[RFC PATCH 0/1] xattr: Allow user.* xattr on symlink/special files if caller has CAP_SYS_RESOURCE

Vivek Goyal vgoyal at redhat.com
Tue Jun 29 17:35:30 UTC 2021


On Tue, Jun 29, 2021 at 09:13:48AM -0700, Casey Schaufler wrote:
> On 6/29/2021 8:20 AM, Vivek Goyal wrote:
> > On Tue, Jun 29, 2021 at 07:38:15AM -0700, Casey Schaufler wrote:
> >
> > [..]
> >>>>>> User xattrs are less protected than security xattrs. You are exposing the
> >>>>>> security xattrs on the guest to the possible whims of a malicious, unprivileged
> >>>>>> actor on the host. All it needs is the right UID.
> >>>>> Yep, we realise that; but when you're mainly interested in making sure
> >>>>> the guest can't attack the host, that's less worrying.
> >>>> That's uncomfortable.
> >>> Why exactly?
> >> If a mechanism is designed with a known vulnerability you
> >> fail your validation/evaluation efforts.
> > We are working with the constraint that shared directory should not be
> > accessible to unpriviliged users on host. And with that constraint, what
> > you are referring to is not a vulnerability.
> 
> Sure, that's quite reasonable for your use case. It doesn't mean
> that the vulnerability doesn't exist, it means you've mitigated it. 
> 
> 
> >> Your mechanism is
> >> less general because other potential use cases may not be
> >> as cavalier about the vulnerability.
> > Prefixing xattrs with "user.virtiofsd" is just one of the options.
> > virtiofsd has the capability to prefix "trusted.virtiofsd" as well.
> > We have not chosen that because we don't want to give it CAP_SYS_ADMIN.
> >
> > So other use cases which don't like prefixing "user.virtiofsd", can
> > give CAP_SYS_ADMIN and work with it.
> >
> >> I think that you can
> >> approach this differently, get a solution that does everything
> >> you want, and avoid the known problem.
> > What's the solution? Are you referring to using "trusted.*" instead? But
> > that has its own problem of giving CAP_SYS_ADMIN to virtiofsd.
> 
> I'm coming to the conclusion that xattr namespaces, analogous
> to user namespaces, are the correct solution. They generalize
> for multiple filesystem and LSM use cases. The use of namespaces
> is well understood, especially in the container community. It
> looks to me as if it would address your use case swimmingly.

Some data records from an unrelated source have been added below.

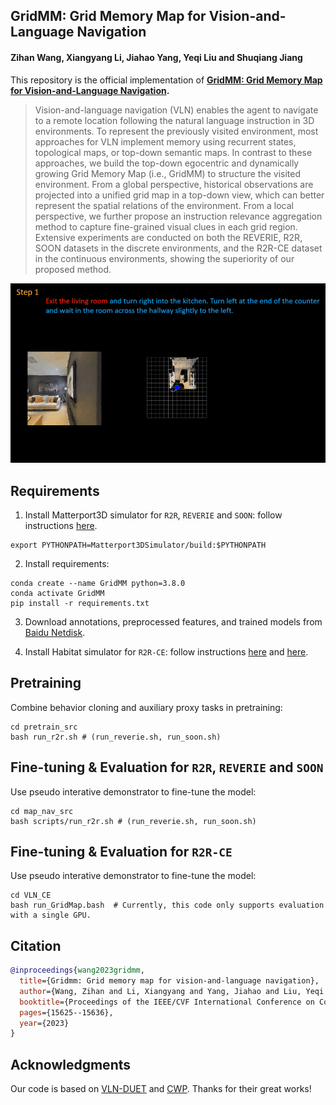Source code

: ## GridMM: Grid Memory Map for Vision-and-Language Navigation

#### Zihan Wang, Xiangyang Li, Jiahao Yang, Yeqi Liu and Shuqiang Jiang

This repository is the official implementation of **[GridMM: Grid Memory Map for Vision-and-Language Navigation](https://arxiv.org/abs/2307.12907).**

>Vision-and-language navigation (VLN) enables the agent to navigate to a remote location following the natural language instruction in 3D environments. To represent the previously visited environment, most approaches for VLN implement memory using recurrent states, topological maps, or top-down semantic maps. In contrast to these approaches, we build the top-down egocentric and dynamically growing Grid Memory Map (i.e., GridMM) to structure the visited environment. From a global perspective, historical observations are projected into a unified grid map in a top-down view, which can better represent the spatial relations of the environment. From a local perspective, we further propose an instruction relevance aggregation method to capture fine-grained visual clues in each grid region. Extensive experiments are conducted on both the REVERIE, R2R, SOON datasets in the discrete environments, and the R2R-CE dataset in the continuous environments, showing the superiority of our proposed method.

![image](https://github.com/MrZihan/GridMM/blob/main/demo.gif)


## Requirements

1. Install Matterport3D simulator for `R2R`, `REVERIE` and `SOON`: follow instructions [here](https://github.com/peteanderson80/Matterport3DSimulator).
```
export PYTHONPATH=Matterport3DSimulator/build:$PYTHONPATH
```

2. Install requirements:
```setup
conda create --name GridMM python=3.8.0
conda activate GridMM
pip install -r requirements.txt
```

3. Download annotations, preprocessed features, and trained models from [Baidu Netdisk](https://pan.baidu.com/s/1jRshMRNAhIx4VtCT0Lw1DA?pwd=beya).

4. Install Habitat simulator for `R2R-CE`: follow instructions [here](https://github.com/YicongHong/Discrete-Continuous-VLN) and [here](https://github.com/jacobkrantz/VLN-CE).


## Pretraining

Combine behavior cloning and auxiliary proxy tasks in pretraining:
```pretrain
cd pretrain_src
bash run_r2r.sh # (run_reverie.sh, run_soon.sh)
```

## Fine-tuning & Evaluation for `R2R`, `REVERIE` and `SOON`

Use pseudo interative demonstrator to fine-tune the model:
```finetune
cd map_nav_src
bash scripts/run_r2r.sh # (run_reverie.sh, run_soon.sh)
```

## Fine-tuning & Evaluation for `R2R-CE`

Use pseudo interative demonstrator to fine-tune the model:
```finetune
cd VLN_CE
bash run_GridMap.bash  # Currently, this code only supports evaluation with a single GPU.
```

## Citation

```bibtex
@inproceedings{wang2023gridmm,
  title={Gridmm: Grid memory map for vision-and-language navigation},
  author={Wang, Zihan and Li, Xiangyang and Yang, Jiahao and Liu, Yeqi and Jiang, Shuqiang},
  booktitle={Proceedings of the IEEE/CVF International Conference on Computer Vision},
  pages={15625--15636},
  year={2023}
}
  ```

## Acknowledgments
Our code is based on [VLN-DUET](https://github.com/cshizhe/VLN-DUET) and [CWP](https://github.com/YicongHong/Discrete-Continuous-VLN). Thanks for their great works!
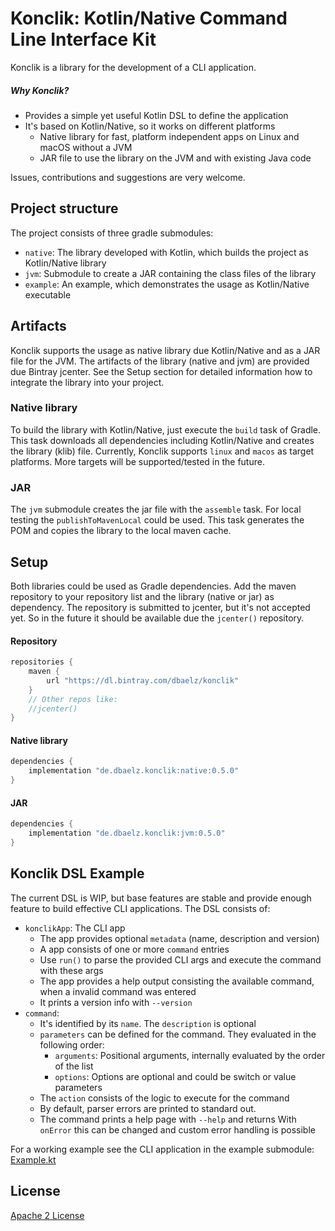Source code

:# Konclik: Kotlin/Native Command Line Interface Kit
Konclik is a library for the development of a CLI application.

##### Why Konclik?
- Provides a simple yet useful Kotlin DSL to define the application
- It's based on Kotlin/Native, so it works on different platforms
  - Native library for fast, platform independent apps on Linux and macOS without a JVM
  - JAR file to use the library on the JVM and with existing Java code

Issues, contributions and suggestions are very welcome.

## Project structure
The project consists of three gradle submodules:
- `native`: The library developed with Kotlin, which builds the project as Kotlin/Native library
- `jvm`: Submodule to create a JAR containing the class files of the library
- `example`: An example, which demonstrates the usage as Kotlin/Native executable


## Artifacts
Konclik supports the usage as native library due Kotlin/Native and as a JAR file for the JVM.
The artifacts of the library (native and jvm) are provided due Bintray jcenter.
See the Setup section for detailed information how to integrate the library into your project.

### Native library
To build the library with Kotlin/Native, just execute the `build` task of Gradle. This task
downloads all dependencies including Kotlin/Native and creates the library (klib) file.
Currently, Konclik supports `linux` and `macos` as target platforms. More targets will
be supported/tested in the future.

### JAR
The `jvm` submodule creates the jar file with the `assemble` task.
For local testing the `publishToMavenLocal` could be used.
This task generates the POM and copies the library to the local maven cache.

## Setup
Both libraries could be used as Gradle dependencies. Add the maven repository
to your repository list and the library (native or jar) as dependency.
The repository is submitted to jcenter, but it's not accepted yet. So in
the future it should be available due the `jcenter()` repository.

#### Repository
```gradle
repositories {
    maven {
        url "https://dl.bintray.com/dbaelz/konclik"
    }
    // Other repos like:
    //jcenter()
}
```

#### Native library
```gradle
dependencies {
    implementation "de.dbaelz.konclik:native:0.5.0"
}
```


#### JAR
```gradle
dependencies {
    implementation "de.dbaelz.konclik:jvm:0.5.0"
}
```



## Konclik DSL Example
The current DSL is WIP, but base features are stable and provide enough
feature to build effective CLI applications. The DSL consists of:
- `konclikApp`: The CLI app
  * The app provides optional `metadata` (name, description and version)
  * A app consists of one or more `command` entries
  * Use `run()` to parse the provided CLI args and execute the command with these args
  * The app provides a help output consisting the available command, when a invalid command was entered
  * It prints a version info  with `--version`
- `command`:
  * It's identified by its `name`. The `description` is optional
  * `parameters` can be defined for the command. They evaluated in the following order:
    * `arguments`: Positional arguments, internally evaluated by the order of the list
    * `options`: Options are optional and could be switch or value parameters
  * The `action` consists of the logic to execute for the command
  * By default, parser errors are printed to standard out.
  * The command prints a help page with `--help` and returns
  With `onError` this can be changed and custom error handling is possible

For a working example see the CLI application in the example submodule: [Example.kt](https://github.com/dbaelz/Konclik/blob/master/example/src/main/kotlin/Example.kt)


## License
[Apache 2 License](https://github.com/dbaelz/OnOff-Tracker/blob/master/LICENSE)

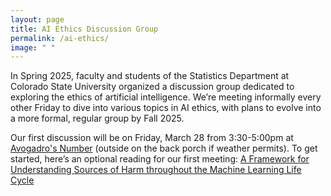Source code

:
 ```yaml
---
layout: page
title: AI Ethics Discussion Group
permalink: /ai-ethics/
image: " "
---
```


In Spring 2025, faculty and students of the Statistics Department at Colorado State University organized a discussion group dedicated to exploring the ethics of artificial intelligence. We’re meeting informally every other Friday to dive into various topics in AI ethics, with plans to evolve into a more formal, regular group by Fall 2025.

Our first discussion will be on Friday, March 28 from 3:30-5:00pm at [Avogadro's Number](https://avogadros.com/) (outside on the back porch if weather permits). To get started, here’s an optional reading for our first meeting: [A Framework for Understanding Sources of Harm throughout the Machine Learning Life Cycle](https://dl.acm.org/doi/pdf/10.1145/3465416.3483305)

Even if xattrs were namespaced, I am not sure it solves the issue
of unpriviliged UID being able to modify security xattrs of file.
If it happens to be correct UID, it should be able to spin up a
user namespace and modify namespaced xattrs?

Anyway, once namespaced xattrs are available, I will gladly make use
of it. But that probably should not be a blocker for this patch.